The service returns a SpeechRecognitionResults object, which is the top-level response object. For these simple requests, the object includes one results field and and one result_index field:

  • The results field provides an array of information about the transcription results. For this example, the alternatives field includes the transcript and the service's confidence in the results. The final field has a value of true to indicate that these results will not change.
  • The result_index field provides a unique identifier for the results. The example shows final results for a request with a single audio file that has no pauses, and the request includes no additional parameters. So the service returns a single result_index field with a value of 0, which is always the initial index.

If the input audio is more complex or the request includes additional parameters, the results can contain much more information.

The alternatives field

The alternatives field provides an array of transcription results. For this request, the array includes just one element.

  • The transcript field provides the results of the transcription.
  • The confidence field is a score that indicates the service's confidence in the transcript, which for this example exceeds 90 percent.

The final and result_index fields qualify the meaning of these fields.

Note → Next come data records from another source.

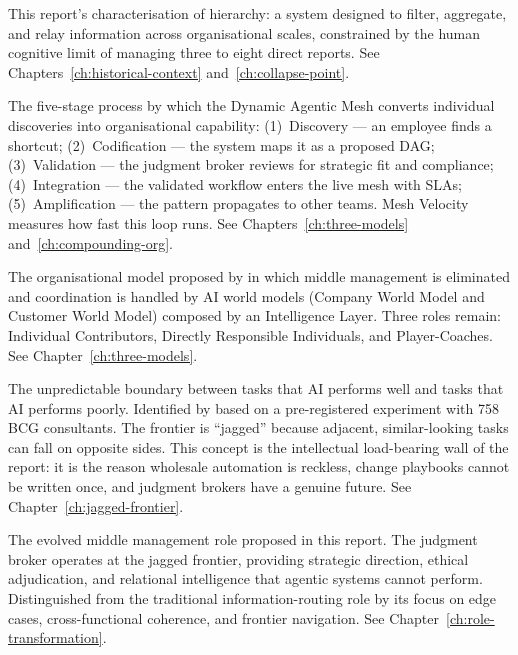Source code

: \begin{description}[style=nextline, leftmargin=2em, font=\bfseries\color{navyblue}]
\item[Information Routing Protocol]
This report's characterisation of hierarchy: a system designed to filter, aggregate, and relay information across organisational scales, constrained by the human cognitive limit of managing three to eight direct reports. See Chapters~\ref{ch:historical-context} and~\ref{ch:collapse-point}.

\item[Insight Ingestion Loop]
The five-stage process by which the Dynamic Agentic Mesh converts individual discoveries into organisational capability: (1)~Discovery --- an employee finds a shortcut; (2)~Codification --- the system maps it as a proposed DAG; (3)~Validation --- the judgment broker reviews for strategic fit and compliance; (4)~Integration --- the validated workflow enters the live mesh with SLAs; (5)~Amplification --- the pattern propagates to other teams. Mesh Velocity measures how fast this loop runs. See Chapters~\ref{ch:three-models} and~\ref{ch:compounding-org}.

\item[Intelligence Layer]
The organisational model proposed by \textcite{DorseyBotha2026} in which middle management is eliminated and coordination is handled by AI world models (Company World Model and Customer World Model) composed by an Intelligence Layer. Three roles remain: Individual Contributors, Directly Responsible Individuals, and Player-Coaches. See Chapter~\ref{ch:three-models}.

\item[Jagged Frontier]
The unpredictable boundary between tasks that AI performs well and tasks that AI performs poorly. Identified by \textcite{DellAcqua2026} based on a pre-registered experiment with 758 BCG consultants. The frontier is ``jagged'' because adjacent, similar-looking tasks can fall on opposite sides. This concept is the intellectual load-bearing wall of the report: it is the reason wholesale automation is reckless, change playbooks cannot be written once, and judgment brokers have a genuine future. See Chapter~\ref{ch:jagged-frontier}.

\item[Judgment Broker]
The evolved middle management role proposed in this report. The judgment broker operates at the jagged frontier, providing strategic direction, ethical adjudication, and relational intelligence that agentic systems cannot perform. Distinguished from the traditional information-routing role by its focus on edge cases, cross-functional coherence, and frontier navigation. See Chapter~\ref{ch:role-transformation}.


\end{description}
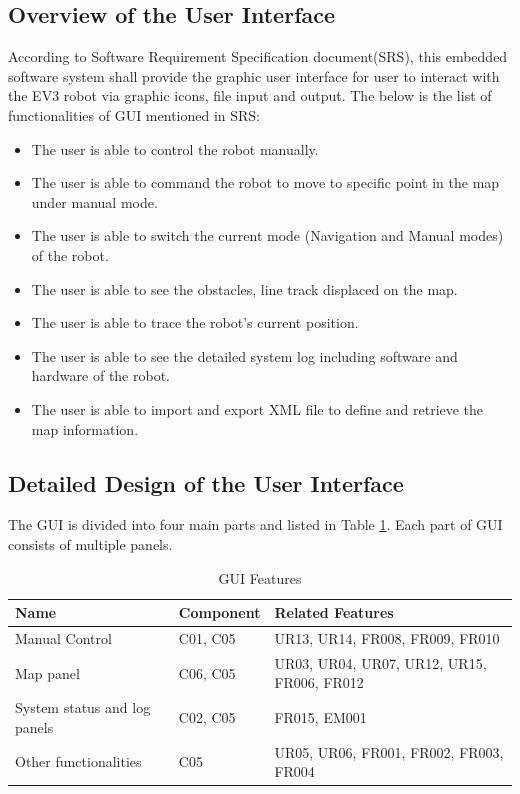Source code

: \subsection{Overview of the User Interface}
According to Software Requirement Specification document(SRS), this embedded software system shall provide the graphic user interface for user to interact with the EV3 robot via graphic icons, file input and output. The below is the list of functionalities of GUI mentioned in SRS:
\begin{itemize}
	\item The user is able to control the robot manually.
	\item The user is able to command the robot to move to specific point in the map under manual mode.
	\item The user is able to switch the current mode (Navigation and Manual modes) of the robot.
	\item The user is able to see the obstacles, line track displaced on the map.
	\item The user is able to trace the robot's current position.
	\item The user is able to see the detailed system log including software and hardware of the robot.
	\item The user is able to import and export XML file to define and retrieve the map information.
\end{itemize}

\subsection{Detailed Design of the User Interface}
The GUI is divided into four main parts and listed in Table \ref{GUI Features}. Each part of GUI consists of multiple panels.

\begin{table}[H]
	\centering
	\caption{GUI Features}
	\label{GUI Features}
	\begin{tabular}{|p{3cm}|p{2cm}|p{6cm}|}
		\hline
		Name & Component & Related Features \\ \hline
		Manual Control & C01, C05 & UR13, UR14, FR008, FR009, FR010 \\ \hline
		Map panel  & C06, C05 & UR03, UR04, UR07, UR12, UR15, FR006, FR012 \\ \hline
		System status and log panels & C02, C05 & FR015, EM001 \\ \hline
		Other functionalities & C05 &  UR05, UR06, FR001, FR002, FR003, FR004 \\ \hline
	\end{tabular}
\end{table}

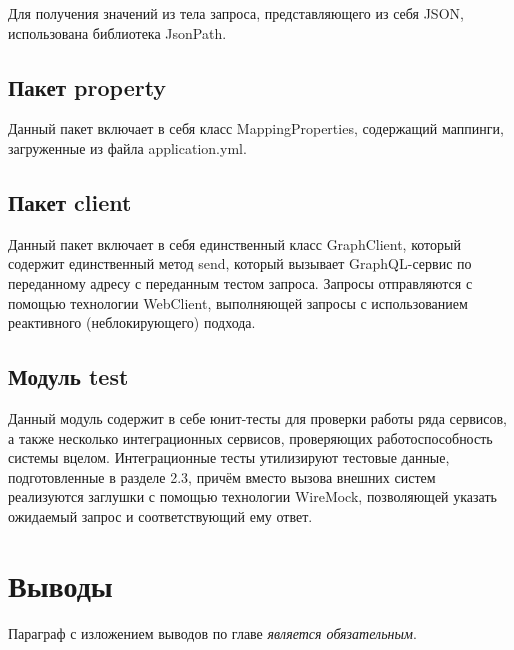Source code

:Для получения значений из тела запроса, представляющего из себя JSON, использована библиотека JsonPath.

\subsection{Пакет property}

Данный пакет включает в себя класс MappingProperties, содержащий маппинги, загруженные из файла application.yml.

\subsection{Пакет client}

Данный пакет включает в себя единственный класс GraphClient, который содержит единственный метод send, который вызывает GraphQL-сервис по переданному адресу с переданным тестом запроса.
Запросы отправляются с помощью технологии WebClient, выполняющей запросы с использованием реактивного (неблокирующего) подхода.

\subsection{Модуль test}

Данный модуль содержит в себе юнит-тесты для проверки работы ряда сервисов, а также несколько интеграционных сервисов, проверяющих работоспособность системы вцелом.
Интеграционные тесты утилизируют тестовые данные, подготовленные в разделе 2.3, причём вместо вызова внешних систем реализуются заглушки с помощью технологии WireMock, позволяющей указать ожидаемый запрос и соответствующий ему ответ.


\section{Выводы} \label{sec:ch3-conclusion}

Параграф с изложением выводов по главе \textit{является обязательным}.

Internal changes and improvements to the service can affect transcripts and confidence scores. For example, speech recognition may be improved to return more precise transcription results. Similarly, transcript and word confidence scores might change slightly as a result of improved speech recognition. Such changes are expected to be modest, but do not expect transcripts and confidence scores to remain unchanged over time.

The final field

The final field indicates whether the transcript shows final transcription results:

  • The field is true for final results, which are guaranteed not to change. The service sends no further updates for final results.
  • The field is false for interim results, which are subject to change. If you use the interim_results parameter with the WebSocket interface, the service returns evolving hypotheses in the form of multiple results fields as it transcribes the audio. For interim results, the final field is always false and the confidence field is always omitted.

For more information about using the WebSocket interface to obtain interim results with previous- and next-generation models, see the following topics:

The result_index field

The result_index field provides an identifier for the results that is unique for that request. If you request interim results, the service sends multiple results fields for evolving hypotheses of the input audio. The indexes for interim results for the same audio always have the same value, as do the final results for the same audio.

The same index can also be used for multiple final results of a single request. Regardless of whether you request interim results, the service can return multiple final results with the same index if your audio includes pauses or extended periods of silence. For more information, see Pauses and silence.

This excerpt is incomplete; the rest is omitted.